Portrait of Mrs Mary Graham or The Honourable Mrs Graham is a 1777 oil on canvas painting by the British artist Thomas Gainsborough, produced shortly after Mary's marriage to Thomas Graham, the future Lord Lynedoch on 26 December 1774. It was one of the first works to enter the collection of the Scottish National Gallery in Edinburgh after its bequest in 1859 by the heirs of Thomas Graham.

Description
One of Gainsborough's finest portraits, it has become an icon of the Scottish National Gallery.

It is one of three works the artist completed of Mary Graham. A more conventional half length portrait, The Hon. Mrs. Thomas Graham, also completed between 1775-77 is believed to be the painting that was initially commissioned. It is now part of the Widener collection in the National Gallery of Art in Washington, D.C.

History
The sitter was born Mary Cathcart on 1 March 1757. She was the daughter of Charles Cathcart, 9th Lord Cathcart, who had recently served as the British ambassador at the court of Catherine the Great.

At aged 16 Mary married Thomas Graham in a double wedding with her older sister Jane, who married John Murray, 4th Duke of Atholl.

It was Mary's looks that caused a stir when Gainsborough exhibited her full length portrait at the Royal Academy in London in 1777. It secured her reputation as an icon of contemporary beauty and helped her to quickly become a prominent figure in the fashionable society of Georgian London.

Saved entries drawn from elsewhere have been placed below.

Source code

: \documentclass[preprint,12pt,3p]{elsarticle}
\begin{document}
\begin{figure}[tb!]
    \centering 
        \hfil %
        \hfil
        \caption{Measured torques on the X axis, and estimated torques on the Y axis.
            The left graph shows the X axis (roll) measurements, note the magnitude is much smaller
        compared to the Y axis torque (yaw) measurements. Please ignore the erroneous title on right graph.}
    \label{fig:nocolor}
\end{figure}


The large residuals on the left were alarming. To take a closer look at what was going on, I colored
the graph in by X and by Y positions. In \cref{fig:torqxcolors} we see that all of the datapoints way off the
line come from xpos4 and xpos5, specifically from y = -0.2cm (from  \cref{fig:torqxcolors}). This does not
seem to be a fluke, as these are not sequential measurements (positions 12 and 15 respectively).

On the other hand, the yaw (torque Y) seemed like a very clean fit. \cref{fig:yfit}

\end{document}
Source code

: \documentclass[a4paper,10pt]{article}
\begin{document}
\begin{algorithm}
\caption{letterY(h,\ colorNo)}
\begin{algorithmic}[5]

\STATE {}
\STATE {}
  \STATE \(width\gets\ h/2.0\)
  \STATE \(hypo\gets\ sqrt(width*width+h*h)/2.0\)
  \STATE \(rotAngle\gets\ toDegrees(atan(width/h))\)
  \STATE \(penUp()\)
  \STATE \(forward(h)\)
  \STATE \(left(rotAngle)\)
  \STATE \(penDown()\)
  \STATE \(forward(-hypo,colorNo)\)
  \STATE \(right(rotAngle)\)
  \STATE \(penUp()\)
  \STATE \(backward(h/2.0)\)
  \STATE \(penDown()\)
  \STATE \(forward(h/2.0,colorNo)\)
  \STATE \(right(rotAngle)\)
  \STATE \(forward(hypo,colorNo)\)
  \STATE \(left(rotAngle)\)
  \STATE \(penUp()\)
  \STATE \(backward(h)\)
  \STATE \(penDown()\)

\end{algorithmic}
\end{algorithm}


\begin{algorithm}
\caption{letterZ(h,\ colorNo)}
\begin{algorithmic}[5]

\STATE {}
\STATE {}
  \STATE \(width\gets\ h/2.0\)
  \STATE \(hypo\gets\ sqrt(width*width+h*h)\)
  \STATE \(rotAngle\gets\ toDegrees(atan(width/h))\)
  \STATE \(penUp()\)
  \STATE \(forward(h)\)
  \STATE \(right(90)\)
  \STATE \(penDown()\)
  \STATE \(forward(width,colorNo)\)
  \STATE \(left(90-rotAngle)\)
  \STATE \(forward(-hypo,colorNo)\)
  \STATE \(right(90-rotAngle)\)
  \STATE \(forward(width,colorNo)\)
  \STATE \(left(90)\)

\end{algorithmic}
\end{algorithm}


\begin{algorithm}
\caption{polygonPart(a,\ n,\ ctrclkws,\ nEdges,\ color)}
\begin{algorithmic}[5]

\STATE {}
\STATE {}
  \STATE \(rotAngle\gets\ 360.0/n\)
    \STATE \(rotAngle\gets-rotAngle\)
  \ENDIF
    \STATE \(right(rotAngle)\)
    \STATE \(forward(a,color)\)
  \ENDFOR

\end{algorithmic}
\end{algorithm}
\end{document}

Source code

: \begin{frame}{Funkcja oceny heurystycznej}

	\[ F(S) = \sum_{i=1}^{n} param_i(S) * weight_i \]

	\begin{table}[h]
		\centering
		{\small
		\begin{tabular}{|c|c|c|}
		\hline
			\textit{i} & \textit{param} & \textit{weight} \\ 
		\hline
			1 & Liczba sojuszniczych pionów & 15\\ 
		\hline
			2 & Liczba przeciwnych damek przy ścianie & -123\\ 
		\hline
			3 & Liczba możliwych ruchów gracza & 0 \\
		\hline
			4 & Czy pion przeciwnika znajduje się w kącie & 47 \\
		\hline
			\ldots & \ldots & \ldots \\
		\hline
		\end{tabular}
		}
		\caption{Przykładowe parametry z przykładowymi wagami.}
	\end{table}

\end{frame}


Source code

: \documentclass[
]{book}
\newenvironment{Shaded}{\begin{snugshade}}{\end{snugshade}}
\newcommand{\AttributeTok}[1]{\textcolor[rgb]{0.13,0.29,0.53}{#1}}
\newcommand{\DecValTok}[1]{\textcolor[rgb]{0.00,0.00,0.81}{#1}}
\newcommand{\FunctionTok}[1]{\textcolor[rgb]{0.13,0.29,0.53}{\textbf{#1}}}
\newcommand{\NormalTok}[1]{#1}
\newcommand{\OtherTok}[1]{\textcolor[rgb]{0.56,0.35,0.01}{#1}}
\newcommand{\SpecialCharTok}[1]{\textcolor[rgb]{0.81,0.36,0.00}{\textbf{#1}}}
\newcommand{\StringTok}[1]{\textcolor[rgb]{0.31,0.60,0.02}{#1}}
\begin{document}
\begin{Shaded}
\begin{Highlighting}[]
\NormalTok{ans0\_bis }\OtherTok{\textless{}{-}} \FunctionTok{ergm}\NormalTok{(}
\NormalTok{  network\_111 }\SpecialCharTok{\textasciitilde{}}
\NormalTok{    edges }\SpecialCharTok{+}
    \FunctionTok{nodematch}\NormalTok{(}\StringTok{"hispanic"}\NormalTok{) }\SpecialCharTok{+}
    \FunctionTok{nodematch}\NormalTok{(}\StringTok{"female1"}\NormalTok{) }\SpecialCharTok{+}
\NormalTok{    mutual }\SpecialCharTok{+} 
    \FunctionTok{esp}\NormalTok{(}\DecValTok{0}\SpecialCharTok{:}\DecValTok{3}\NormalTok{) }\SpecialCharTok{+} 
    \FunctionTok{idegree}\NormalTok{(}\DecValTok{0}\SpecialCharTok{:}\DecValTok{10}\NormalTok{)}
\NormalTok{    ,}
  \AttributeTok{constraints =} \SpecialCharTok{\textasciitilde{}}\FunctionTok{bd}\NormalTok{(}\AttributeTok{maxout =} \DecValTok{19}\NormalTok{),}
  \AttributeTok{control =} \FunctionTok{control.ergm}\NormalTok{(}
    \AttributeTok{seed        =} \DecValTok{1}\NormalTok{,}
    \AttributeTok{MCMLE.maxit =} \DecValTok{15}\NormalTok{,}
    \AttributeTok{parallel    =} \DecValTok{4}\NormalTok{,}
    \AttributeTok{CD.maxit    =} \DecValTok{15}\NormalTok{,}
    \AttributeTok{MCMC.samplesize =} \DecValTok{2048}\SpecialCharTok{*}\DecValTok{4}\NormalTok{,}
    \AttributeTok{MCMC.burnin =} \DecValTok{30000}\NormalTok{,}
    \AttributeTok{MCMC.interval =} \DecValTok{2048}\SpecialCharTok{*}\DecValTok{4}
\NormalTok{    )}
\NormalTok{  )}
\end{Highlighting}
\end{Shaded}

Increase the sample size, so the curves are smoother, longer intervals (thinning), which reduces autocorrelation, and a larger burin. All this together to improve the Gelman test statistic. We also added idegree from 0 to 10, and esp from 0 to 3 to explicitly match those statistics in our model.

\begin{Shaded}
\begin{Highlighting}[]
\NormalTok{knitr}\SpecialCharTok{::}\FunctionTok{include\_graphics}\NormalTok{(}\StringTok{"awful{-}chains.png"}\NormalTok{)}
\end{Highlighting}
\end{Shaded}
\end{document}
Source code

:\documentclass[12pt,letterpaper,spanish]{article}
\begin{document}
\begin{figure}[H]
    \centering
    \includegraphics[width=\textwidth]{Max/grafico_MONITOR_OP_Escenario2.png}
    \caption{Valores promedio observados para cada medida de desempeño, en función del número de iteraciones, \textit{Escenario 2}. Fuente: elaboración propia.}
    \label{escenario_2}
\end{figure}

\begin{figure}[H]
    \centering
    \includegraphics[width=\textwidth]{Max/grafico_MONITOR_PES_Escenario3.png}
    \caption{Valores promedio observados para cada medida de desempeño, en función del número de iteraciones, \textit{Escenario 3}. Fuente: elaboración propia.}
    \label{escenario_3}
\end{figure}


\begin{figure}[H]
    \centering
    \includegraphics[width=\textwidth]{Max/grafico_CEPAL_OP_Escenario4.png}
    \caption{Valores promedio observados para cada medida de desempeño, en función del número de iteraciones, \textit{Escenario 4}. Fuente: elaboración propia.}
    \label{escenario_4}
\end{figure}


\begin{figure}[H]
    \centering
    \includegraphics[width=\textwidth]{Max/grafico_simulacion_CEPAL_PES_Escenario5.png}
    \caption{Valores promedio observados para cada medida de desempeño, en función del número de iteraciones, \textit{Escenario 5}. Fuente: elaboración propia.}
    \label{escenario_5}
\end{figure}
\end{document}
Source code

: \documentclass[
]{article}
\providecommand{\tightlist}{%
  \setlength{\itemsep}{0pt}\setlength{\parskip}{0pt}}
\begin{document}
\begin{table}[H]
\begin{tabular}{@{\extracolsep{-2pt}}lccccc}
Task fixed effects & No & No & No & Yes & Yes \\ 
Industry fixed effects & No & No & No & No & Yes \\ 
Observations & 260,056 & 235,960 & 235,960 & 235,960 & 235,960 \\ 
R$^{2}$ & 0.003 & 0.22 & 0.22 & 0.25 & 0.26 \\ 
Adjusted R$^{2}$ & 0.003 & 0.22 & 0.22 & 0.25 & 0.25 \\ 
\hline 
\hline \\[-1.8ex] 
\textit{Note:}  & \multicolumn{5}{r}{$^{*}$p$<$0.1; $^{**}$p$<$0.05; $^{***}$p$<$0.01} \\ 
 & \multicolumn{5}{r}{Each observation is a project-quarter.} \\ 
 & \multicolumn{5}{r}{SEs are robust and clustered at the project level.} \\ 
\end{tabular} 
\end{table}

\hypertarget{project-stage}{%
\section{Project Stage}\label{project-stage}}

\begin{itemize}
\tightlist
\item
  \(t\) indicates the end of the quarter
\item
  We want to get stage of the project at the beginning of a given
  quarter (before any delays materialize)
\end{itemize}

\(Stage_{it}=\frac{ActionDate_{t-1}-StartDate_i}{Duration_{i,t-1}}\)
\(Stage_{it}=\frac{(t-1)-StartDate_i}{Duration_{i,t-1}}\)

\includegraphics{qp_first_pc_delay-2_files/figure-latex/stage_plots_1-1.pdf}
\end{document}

She attracted many admirers from Robert Burns to Georgiana, Duchess of Devonshire who recalled ‘her goodness, her sense, her sweetness’.

Sadly, Mary soon fell ill with Tuberculosis. Throughout her illness, she was nursed attentively by her husband. They first moved to Brighton, and then as her health deteriorated further, via revolutionary Paris, to the Mediterranean, in search of warmer climates. They reached the sea, but she died on 26 June 1792, near Hyères, aged just 35.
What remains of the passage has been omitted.